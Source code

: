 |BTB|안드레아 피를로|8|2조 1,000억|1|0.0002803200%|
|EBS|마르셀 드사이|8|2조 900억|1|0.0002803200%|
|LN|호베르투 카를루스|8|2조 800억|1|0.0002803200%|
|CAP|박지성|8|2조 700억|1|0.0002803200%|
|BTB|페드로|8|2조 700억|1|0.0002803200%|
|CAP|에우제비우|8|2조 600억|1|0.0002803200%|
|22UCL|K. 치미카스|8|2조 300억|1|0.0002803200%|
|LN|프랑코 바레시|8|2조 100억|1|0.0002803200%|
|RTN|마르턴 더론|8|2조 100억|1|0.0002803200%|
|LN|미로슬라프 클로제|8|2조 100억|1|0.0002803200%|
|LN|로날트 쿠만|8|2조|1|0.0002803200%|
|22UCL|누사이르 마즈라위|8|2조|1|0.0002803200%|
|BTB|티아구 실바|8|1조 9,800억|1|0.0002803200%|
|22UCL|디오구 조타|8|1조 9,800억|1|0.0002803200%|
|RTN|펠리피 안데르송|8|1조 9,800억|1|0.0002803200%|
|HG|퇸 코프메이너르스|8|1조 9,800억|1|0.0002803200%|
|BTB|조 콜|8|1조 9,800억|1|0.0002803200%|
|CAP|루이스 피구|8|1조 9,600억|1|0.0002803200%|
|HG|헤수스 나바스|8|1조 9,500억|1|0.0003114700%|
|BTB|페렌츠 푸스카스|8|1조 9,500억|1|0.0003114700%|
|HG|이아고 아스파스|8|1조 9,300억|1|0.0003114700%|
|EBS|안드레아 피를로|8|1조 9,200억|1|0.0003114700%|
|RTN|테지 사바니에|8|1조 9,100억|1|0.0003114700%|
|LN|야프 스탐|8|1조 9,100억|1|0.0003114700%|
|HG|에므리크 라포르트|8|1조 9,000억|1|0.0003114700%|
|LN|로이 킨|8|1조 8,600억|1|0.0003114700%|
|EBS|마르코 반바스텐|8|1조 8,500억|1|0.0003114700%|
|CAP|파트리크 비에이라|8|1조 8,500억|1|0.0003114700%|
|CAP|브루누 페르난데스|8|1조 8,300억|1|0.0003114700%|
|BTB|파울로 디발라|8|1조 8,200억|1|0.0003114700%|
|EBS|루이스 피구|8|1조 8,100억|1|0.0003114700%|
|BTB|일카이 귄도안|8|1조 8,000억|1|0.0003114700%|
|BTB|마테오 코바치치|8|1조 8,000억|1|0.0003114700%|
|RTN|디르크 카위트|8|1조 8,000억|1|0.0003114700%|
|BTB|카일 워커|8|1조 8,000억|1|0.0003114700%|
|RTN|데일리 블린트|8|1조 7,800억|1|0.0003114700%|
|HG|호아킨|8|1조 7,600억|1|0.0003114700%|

* * *

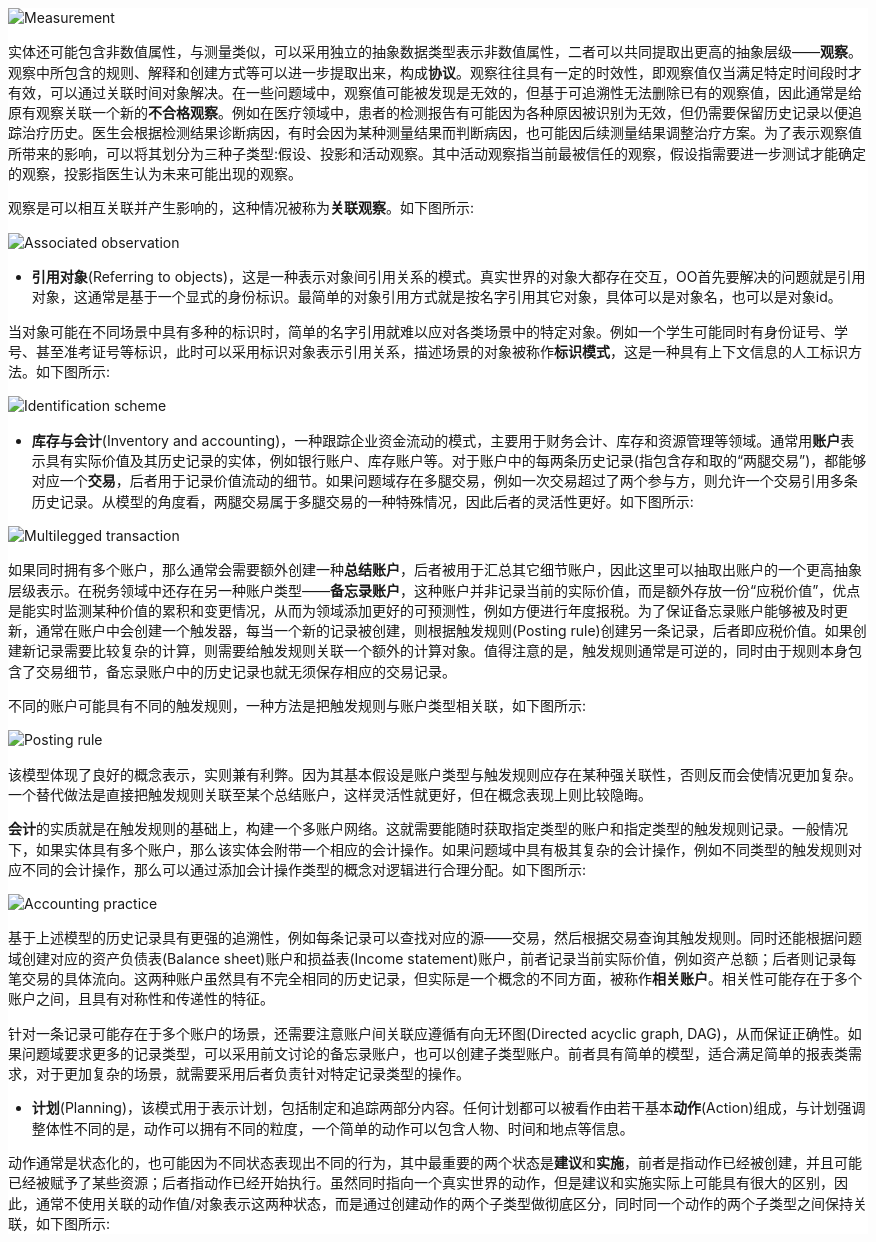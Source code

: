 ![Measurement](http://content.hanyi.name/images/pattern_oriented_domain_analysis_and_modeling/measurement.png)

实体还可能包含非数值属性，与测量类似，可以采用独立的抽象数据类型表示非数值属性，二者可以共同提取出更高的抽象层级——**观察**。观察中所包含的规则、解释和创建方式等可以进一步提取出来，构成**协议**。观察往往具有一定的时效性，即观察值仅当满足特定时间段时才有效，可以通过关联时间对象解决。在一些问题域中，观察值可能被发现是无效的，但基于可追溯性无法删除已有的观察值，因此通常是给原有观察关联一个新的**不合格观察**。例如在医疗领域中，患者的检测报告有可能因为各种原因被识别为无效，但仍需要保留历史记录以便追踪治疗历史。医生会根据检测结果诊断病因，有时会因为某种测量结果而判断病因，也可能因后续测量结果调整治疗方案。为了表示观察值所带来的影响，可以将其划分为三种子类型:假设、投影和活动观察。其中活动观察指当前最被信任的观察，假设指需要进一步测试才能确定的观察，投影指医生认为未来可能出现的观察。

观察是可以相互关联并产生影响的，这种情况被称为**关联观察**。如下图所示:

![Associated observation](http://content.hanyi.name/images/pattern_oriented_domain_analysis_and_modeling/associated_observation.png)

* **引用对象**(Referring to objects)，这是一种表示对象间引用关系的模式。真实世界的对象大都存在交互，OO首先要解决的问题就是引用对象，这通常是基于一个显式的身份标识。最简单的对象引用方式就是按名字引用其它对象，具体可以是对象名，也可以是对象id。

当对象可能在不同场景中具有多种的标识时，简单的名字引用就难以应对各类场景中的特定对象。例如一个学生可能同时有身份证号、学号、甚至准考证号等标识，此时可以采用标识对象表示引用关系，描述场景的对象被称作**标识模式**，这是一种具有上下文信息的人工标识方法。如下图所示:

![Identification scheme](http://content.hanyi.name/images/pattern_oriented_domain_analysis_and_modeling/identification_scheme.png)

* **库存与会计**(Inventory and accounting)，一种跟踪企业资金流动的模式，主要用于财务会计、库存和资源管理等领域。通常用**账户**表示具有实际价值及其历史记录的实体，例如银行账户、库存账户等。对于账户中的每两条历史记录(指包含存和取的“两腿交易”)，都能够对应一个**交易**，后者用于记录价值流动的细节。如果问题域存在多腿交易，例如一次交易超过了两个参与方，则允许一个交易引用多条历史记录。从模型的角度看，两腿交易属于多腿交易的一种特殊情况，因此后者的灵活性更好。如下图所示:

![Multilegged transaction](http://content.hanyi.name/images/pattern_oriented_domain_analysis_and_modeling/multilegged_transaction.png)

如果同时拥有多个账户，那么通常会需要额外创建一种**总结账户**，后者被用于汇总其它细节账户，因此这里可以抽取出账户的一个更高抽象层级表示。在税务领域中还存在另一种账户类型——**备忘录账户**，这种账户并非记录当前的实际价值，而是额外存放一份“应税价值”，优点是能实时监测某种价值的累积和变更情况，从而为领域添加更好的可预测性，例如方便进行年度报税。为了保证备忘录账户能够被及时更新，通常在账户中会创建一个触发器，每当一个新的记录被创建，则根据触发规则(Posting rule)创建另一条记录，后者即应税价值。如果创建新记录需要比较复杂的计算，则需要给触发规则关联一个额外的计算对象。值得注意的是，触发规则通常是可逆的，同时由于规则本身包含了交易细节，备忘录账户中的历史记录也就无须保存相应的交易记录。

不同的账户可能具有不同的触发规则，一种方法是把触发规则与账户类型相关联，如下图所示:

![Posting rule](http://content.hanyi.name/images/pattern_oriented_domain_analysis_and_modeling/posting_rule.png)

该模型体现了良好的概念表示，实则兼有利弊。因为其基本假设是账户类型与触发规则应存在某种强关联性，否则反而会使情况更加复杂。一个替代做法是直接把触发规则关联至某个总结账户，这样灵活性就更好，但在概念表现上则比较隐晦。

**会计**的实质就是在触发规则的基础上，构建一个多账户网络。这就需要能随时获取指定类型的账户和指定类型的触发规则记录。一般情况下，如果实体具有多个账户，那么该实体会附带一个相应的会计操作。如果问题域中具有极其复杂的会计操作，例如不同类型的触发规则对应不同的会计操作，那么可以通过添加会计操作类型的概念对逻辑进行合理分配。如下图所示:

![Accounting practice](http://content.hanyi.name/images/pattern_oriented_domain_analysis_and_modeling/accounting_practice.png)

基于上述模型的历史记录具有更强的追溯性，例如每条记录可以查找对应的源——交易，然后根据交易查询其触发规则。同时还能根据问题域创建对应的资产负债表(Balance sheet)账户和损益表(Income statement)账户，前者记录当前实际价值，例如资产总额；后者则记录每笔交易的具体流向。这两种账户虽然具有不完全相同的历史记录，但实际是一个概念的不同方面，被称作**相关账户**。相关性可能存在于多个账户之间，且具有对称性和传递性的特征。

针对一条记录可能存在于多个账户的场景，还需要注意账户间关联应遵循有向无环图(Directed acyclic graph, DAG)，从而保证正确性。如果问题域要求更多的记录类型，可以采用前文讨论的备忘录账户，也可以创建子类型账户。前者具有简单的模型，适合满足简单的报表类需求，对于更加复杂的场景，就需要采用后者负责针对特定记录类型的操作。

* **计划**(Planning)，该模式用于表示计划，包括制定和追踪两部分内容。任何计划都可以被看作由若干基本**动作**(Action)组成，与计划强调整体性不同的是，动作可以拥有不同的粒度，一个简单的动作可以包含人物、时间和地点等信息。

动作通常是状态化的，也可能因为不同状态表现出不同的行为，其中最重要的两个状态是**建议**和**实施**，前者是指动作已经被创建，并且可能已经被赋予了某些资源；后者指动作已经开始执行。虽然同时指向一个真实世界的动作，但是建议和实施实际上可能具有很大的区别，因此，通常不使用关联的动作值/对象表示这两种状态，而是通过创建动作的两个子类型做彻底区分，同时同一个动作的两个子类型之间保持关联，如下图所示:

==

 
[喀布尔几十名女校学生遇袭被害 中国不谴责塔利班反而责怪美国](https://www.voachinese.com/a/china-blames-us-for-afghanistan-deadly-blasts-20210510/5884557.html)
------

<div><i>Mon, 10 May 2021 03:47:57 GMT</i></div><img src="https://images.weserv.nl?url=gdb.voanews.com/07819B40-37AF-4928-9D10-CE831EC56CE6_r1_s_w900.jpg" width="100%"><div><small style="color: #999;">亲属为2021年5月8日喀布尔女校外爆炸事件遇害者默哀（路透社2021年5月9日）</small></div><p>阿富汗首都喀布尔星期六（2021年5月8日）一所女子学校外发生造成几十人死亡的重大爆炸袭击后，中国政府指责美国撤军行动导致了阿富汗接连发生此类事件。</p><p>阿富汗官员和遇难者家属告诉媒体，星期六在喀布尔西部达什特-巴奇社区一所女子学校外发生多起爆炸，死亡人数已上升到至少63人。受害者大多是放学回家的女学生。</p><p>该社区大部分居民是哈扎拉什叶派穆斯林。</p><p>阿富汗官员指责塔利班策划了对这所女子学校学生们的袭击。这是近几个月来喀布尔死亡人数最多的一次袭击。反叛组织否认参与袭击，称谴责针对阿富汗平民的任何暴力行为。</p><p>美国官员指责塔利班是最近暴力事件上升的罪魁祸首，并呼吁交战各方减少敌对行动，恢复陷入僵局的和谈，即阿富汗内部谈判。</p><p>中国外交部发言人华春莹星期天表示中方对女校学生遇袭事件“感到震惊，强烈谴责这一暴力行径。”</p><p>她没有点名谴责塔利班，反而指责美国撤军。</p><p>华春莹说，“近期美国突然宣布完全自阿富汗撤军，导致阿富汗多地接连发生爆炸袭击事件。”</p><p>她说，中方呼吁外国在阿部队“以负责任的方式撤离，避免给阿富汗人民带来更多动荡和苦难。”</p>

* [What the task asks]:
Please copy out each line of the material that contains the string "https".

* [Answer for the task]:
[喀布尔几十名女校学生遇袭被害 中国不谴责塔利班反而责怪美国](https://www.voachinese.com/a/china-blames-us-for-afghanistan-deadly-blasts-20210510/5884557.html)
<div><i>Mon, 10 May 2021 03:47:57 GMT</i></div><img src="https://images.weserv.nl?url=gdb.voanews.com/07819B40-37AF-4928-9D10-CE831EC56CE6_r1_s_w900.jpg" width="100%"><div><small style="color: #999;">亲属为2021年5月8日喀布尔女校外爆炸事件遇害者默哀（路透社2021年5月9日）</small></div><p>阿富汗首都喀布尔星期六（2021年5月8日）一所女子学校外发生造成几十人死亡的重大爆炸袭击后，中国政府指责美国撤军行动导致了阿富汗接连发生此类事件。</p><p>阿富汗官员和遇难者家属告诉媒体，星期六在喀布尔西部达什特-巴奇社区一所女子学校外发生多起爆炸，死亡人数已上升到至少63人。受害者大多是放学回家的女学生。</p><p>该社区大部分居民是哈扎拉什叶派穆斯林。</p><p>阿富汗官员指责塔利班策划了对这所女子学校学生们的袭击。这是近几个月来喀布尔死亡人数最多的一次袭击。反叛组织否认参与袭击，称谴责针对阿富汗平民的任何暴力行为。</p><p>美国官员指责塔利班是最近暴力事件上升的罪魁祸首，并呼吁交战各方减少敌对行动，恢复陷入僵局的和谈，即阿富汗内部谈判。</p><p>中国外交部发言人华春莹星期天表示中方对女校学生遇袭事件“感到震惊，强烈谴责这一暴力行径。”</p><p>她没有点名谴责塔利班，反而指责美国撤军。</p><p>华春莹说，“近期美国突然宣布完全自阿富汗撤军，导致阿富汗多地接连发生爆炸袭击事件。”</p><p>她说，中方呼吁外国在阿部队“以负责任的方式撤离，避免给阿富汗人民带来更多动荡和苦难。”</p>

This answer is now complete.